Sunday, October 5, 2014

Buffalo Chicken Dip

I absolutely adore this dip.  I could eat this every day.  It's warm and cheesy and ranchy and buffaloey.  Enjoy!

Two 8-ounce packages cream cheese, softened
1 package Ranch dip mix
1 1/2 C cooked, shredded chicken
Buffalo wing sauce, like Frank's
1 C shredded Monterey Jack cheese
Sliced green onions for garnish, if desired
Carrot & celery sticks for dipping, if desired

NOTE:  For the chicken, I just boiled a large chicken breast, cooled it and shredded it.  You could also use a rotisserie chicken and shred that.

Preheat the oven to 350 degrees.  Mix together the softened cream cheese and Ranch dip mix (I usually put the cream cheese in a bowl and zap it in the microwave to soften). Spread the cream cheese mixture in an 8 x 8 baking dish.

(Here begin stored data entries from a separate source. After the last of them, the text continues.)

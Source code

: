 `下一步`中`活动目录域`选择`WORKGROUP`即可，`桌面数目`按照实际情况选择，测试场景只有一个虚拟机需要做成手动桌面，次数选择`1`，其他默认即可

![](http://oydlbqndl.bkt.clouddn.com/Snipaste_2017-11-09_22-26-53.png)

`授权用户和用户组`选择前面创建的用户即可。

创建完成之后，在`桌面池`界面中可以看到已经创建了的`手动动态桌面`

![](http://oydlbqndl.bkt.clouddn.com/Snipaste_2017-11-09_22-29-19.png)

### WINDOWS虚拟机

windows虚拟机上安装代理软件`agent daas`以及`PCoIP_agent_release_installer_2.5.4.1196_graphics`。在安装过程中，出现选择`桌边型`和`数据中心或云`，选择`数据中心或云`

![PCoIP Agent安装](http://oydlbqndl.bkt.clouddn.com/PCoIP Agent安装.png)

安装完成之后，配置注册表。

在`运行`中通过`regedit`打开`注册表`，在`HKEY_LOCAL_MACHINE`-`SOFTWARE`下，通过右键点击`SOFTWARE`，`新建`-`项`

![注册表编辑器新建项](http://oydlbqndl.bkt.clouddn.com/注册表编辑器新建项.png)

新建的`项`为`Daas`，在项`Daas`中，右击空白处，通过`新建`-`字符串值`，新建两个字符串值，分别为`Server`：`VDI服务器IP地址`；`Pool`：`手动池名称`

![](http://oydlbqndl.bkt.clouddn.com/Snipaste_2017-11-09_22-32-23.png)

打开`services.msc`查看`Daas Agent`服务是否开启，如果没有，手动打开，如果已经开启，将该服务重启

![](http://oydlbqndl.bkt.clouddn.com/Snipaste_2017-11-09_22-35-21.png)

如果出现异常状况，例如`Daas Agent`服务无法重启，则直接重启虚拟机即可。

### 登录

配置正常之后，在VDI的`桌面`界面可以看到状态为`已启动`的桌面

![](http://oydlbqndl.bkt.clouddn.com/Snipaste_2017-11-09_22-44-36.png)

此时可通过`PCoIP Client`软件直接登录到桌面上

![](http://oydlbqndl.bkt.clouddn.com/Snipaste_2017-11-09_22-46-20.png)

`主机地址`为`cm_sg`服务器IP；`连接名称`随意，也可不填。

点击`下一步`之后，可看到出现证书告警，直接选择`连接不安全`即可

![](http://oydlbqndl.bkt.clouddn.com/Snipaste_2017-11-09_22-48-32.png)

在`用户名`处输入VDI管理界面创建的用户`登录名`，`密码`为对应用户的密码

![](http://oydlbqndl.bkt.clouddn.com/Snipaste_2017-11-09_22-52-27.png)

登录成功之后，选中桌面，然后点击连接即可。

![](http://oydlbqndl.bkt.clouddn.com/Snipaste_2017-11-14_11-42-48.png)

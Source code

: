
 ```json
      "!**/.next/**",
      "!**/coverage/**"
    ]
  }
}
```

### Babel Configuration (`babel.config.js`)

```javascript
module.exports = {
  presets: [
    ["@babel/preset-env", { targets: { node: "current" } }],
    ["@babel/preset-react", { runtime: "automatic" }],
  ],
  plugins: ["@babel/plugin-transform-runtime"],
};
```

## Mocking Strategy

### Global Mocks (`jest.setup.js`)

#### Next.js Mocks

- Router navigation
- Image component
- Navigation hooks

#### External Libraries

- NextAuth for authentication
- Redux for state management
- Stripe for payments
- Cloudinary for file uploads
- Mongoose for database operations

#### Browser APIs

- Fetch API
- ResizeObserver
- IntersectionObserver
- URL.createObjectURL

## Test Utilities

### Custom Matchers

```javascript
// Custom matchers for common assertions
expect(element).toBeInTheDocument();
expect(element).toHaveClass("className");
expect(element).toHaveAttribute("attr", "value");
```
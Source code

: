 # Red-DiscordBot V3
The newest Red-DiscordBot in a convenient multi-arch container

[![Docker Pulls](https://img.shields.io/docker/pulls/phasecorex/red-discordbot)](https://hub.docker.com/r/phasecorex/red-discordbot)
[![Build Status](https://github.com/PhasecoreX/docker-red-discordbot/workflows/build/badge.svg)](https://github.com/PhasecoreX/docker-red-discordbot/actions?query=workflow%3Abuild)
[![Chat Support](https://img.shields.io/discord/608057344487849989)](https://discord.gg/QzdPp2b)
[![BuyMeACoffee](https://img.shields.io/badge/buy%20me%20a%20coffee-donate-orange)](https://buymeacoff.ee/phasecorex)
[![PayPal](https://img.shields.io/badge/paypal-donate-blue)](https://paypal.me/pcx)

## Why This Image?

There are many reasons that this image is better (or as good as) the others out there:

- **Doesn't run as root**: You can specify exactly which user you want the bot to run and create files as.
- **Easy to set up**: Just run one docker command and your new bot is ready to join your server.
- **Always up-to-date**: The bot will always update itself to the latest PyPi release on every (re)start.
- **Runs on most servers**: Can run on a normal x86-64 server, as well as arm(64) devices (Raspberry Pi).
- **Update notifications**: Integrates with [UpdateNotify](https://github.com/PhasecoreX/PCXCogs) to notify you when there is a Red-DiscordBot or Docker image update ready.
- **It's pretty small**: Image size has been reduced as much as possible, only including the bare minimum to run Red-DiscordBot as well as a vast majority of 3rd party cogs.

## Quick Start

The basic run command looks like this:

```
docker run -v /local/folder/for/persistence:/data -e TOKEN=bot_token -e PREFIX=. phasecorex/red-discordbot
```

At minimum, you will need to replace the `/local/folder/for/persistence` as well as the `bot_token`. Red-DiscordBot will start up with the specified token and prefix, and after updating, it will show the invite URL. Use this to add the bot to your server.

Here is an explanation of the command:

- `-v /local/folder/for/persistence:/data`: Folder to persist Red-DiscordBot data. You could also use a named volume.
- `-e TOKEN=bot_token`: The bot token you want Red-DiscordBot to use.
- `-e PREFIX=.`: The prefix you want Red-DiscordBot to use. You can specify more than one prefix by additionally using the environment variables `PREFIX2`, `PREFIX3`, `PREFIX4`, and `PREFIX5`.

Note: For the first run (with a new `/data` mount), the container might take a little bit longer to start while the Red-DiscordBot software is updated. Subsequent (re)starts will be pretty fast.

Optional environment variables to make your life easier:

Mix the chicken with as much or as little buffalo sauce as you like.  I like a lot.  Spread the chicken mixture over the cream cheese mixture.  Sprinkle the shredded cheese over the buffalo sauce.  Bake for about 10-15 minutes or until warm through and the cheese on top is melted and slightly browned.  Garnish with green onions, if desired.  Serve with tortilla chips, carrot & celery sticks, or even crackers.